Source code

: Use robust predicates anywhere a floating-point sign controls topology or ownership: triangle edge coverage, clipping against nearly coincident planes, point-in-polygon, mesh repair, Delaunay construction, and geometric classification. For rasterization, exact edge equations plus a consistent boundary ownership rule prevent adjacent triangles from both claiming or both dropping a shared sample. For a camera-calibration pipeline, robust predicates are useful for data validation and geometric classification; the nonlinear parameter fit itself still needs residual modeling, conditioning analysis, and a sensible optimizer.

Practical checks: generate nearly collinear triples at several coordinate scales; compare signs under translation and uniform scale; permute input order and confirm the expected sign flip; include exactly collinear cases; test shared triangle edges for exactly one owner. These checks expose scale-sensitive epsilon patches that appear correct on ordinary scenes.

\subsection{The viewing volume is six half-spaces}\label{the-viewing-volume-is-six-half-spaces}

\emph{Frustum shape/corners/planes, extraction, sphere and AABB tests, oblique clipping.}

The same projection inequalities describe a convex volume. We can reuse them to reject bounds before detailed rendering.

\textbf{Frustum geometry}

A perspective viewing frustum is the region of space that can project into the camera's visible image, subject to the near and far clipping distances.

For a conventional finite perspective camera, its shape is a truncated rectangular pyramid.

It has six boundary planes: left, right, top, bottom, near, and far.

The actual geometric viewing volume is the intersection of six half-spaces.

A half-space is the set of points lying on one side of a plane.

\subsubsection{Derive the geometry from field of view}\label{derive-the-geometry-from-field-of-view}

* * *

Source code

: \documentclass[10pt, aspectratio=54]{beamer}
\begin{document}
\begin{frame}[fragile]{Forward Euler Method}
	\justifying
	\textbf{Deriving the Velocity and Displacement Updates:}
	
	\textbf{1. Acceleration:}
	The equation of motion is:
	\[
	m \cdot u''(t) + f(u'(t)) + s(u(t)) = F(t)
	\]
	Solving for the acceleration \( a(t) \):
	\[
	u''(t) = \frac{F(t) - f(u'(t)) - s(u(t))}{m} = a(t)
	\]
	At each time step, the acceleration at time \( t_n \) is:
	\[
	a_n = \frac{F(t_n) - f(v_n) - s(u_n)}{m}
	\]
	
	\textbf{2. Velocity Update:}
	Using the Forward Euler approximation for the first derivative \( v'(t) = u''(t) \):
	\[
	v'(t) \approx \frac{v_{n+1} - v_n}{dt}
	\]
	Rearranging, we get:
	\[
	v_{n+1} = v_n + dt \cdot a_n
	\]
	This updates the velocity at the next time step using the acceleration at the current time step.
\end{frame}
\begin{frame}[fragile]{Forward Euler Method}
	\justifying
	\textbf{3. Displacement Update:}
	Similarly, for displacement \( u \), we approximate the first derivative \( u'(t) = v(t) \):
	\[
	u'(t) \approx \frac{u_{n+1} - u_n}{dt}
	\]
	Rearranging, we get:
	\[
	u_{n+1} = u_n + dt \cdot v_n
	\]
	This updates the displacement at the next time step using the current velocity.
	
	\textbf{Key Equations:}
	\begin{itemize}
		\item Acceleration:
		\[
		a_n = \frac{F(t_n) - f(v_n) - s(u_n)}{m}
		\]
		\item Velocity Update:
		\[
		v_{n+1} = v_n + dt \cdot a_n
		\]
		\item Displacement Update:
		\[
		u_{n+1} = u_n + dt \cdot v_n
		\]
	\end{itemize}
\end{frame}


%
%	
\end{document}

__Work instructions__.
Each line in the entries above that includes the word "from" counts once; state the total and nothing else.

__Solved problem__.
2